#### [WHAT THE TASK ASKS]
Give back exactly the line that contains "53.74 | neutral | Consumer |" and all the lines after it in the records below, to the very last, with no other output.

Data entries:
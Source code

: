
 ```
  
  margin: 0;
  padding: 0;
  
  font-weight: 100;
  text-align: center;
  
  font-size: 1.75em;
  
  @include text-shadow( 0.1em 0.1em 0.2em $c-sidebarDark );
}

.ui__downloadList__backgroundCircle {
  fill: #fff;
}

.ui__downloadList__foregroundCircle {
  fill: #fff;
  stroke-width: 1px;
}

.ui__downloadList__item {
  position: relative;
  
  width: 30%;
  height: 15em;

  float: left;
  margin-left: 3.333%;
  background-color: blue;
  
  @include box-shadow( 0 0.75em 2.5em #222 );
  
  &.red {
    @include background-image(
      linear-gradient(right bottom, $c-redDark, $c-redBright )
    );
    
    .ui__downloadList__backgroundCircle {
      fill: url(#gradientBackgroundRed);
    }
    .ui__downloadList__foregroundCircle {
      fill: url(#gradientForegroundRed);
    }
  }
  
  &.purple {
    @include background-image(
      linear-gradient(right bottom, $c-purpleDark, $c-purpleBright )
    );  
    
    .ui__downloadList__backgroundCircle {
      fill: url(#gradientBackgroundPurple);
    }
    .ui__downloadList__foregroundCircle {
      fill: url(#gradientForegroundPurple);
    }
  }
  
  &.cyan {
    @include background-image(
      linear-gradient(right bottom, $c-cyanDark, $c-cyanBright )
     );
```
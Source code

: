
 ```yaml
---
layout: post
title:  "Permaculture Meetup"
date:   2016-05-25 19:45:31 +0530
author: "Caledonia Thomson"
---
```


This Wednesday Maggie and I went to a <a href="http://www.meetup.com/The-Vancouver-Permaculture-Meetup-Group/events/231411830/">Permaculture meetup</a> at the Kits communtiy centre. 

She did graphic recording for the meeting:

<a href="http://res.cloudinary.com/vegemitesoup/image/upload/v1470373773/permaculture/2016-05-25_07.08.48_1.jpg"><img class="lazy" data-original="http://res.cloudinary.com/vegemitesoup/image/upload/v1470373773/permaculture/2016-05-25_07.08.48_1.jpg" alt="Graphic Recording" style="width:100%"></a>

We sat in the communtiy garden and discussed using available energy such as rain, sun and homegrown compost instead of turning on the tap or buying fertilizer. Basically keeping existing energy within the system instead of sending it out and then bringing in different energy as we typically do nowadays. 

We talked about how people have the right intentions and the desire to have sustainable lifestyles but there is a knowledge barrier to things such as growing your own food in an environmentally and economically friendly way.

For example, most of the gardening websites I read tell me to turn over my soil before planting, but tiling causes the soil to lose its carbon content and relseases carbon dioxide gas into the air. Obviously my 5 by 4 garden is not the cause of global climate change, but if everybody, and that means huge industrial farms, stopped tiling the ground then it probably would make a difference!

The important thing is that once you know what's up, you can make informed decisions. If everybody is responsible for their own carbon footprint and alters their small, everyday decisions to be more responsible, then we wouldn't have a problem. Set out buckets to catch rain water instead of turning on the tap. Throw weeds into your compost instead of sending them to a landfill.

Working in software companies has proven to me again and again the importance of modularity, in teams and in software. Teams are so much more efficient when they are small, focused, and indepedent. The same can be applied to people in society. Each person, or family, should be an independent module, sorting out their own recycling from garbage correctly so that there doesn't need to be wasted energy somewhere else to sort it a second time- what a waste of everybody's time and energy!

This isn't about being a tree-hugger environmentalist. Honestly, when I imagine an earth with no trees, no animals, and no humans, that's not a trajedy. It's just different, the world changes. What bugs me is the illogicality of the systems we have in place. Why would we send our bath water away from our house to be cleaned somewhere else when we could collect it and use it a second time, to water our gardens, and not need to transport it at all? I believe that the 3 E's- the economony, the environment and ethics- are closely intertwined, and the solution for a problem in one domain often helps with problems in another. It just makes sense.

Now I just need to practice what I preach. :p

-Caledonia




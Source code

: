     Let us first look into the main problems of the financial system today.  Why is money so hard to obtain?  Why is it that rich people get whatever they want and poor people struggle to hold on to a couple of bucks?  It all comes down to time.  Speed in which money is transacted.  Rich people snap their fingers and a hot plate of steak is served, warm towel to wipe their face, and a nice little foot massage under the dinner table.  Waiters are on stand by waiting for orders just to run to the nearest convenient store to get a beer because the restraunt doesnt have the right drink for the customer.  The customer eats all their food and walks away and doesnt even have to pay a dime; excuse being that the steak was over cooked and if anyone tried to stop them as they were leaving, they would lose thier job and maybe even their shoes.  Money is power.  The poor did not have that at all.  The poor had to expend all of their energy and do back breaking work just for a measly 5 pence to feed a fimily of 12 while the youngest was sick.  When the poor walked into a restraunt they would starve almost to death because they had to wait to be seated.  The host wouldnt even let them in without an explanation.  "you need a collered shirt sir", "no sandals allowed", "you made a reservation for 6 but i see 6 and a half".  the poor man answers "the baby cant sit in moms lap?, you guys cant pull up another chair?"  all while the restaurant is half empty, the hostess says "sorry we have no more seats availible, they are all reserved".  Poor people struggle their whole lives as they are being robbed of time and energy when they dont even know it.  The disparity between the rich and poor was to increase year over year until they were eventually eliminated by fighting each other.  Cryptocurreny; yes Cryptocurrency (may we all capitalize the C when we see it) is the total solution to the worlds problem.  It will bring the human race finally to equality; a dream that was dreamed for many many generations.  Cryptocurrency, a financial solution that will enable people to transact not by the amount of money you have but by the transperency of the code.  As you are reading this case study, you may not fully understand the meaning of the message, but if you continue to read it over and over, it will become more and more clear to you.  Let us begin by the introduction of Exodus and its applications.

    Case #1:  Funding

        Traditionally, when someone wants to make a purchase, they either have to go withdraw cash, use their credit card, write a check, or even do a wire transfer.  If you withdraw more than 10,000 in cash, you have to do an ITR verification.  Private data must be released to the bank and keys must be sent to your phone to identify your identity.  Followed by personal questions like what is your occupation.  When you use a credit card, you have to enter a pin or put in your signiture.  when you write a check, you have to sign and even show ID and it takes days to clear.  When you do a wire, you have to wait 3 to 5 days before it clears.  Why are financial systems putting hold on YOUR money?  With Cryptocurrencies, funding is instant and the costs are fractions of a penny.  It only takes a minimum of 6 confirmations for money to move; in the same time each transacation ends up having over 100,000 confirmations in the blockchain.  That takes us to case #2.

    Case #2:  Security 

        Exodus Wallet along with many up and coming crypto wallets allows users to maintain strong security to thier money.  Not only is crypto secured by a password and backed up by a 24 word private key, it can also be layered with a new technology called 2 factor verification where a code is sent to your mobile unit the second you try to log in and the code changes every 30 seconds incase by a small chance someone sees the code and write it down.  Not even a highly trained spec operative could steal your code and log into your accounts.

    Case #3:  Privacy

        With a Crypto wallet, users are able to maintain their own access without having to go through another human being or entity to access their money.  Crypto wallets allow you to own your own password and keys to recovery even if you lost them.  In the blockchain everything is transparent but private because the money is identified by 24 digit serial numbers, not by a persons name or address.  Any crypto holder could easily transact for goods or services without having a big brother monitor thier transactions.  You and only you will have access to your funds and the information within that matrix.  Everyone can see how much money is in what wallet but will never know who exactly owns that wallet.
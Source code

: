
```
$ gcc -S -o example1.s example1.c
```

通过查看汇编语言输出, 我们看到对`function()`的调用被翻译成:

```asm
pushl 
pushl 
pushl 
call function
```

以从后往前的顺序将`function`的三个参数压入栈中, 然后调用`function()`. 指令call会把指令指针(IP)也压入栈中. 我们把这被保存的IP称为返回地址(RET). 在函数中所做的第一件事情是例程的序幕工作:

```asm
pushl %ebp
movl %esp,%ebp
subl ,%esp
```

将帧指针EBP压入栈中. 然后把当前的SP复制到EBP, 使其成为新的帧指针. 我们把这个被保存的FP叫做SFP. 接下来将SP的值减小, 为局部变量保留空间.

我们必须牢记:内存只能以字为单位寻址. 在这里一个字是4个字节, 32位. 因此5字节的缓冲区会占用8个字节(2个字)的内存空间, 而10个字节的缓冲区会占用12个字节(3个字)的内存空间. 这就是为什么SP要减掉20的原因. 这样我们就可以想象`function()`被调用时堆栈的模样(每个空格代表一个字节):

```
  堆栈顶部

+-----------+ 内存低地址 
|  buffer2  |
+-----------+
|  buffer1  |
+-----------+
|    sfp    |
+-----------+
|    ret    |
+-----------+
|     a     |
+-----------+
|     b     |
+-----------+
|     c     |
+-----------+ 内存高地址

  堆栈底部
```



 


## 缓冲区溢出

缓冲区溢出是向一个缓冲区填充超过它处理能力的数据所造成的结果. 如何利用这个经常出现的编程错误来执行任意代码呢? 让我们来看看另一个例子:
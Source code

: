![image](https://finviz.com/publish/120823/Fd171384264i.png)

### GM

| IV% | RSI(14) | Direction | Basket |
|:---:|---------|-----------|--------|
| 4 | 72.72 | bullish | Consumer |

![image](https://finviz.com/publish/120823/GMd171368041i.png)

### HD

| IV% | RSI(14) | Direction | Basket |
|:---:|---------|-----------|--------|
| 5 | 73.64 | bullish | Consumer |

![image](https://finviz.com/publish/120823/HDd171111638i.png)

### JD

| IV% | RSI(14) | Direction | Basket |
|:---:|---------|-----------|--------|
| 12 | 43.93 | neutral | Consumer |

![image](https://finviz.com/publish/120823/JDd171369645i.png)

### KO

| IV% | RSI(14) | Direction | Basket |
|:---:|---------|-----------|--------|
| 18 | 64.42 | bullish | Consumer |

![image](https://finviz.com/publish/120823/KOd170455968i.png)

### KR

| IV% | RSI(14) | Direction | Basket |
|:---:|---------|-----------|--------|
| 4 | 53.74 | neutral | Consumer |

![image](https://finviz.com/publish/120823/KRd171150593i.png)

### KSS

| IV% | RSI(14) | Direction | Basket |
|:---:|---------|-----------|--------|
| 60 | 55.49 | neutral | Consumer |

#### [WRITTEN SOLUTION]
| 4 | 53.74 | neutral | Consumer |

![image](https://finviz.com/publish/120823/KRd171150593i.png)

### KSS

| IV% | RSI(14) | Direction | Basket |
|:---:|---------|-----------|--------|
| 60 | 55.49 | neutral | Consumer |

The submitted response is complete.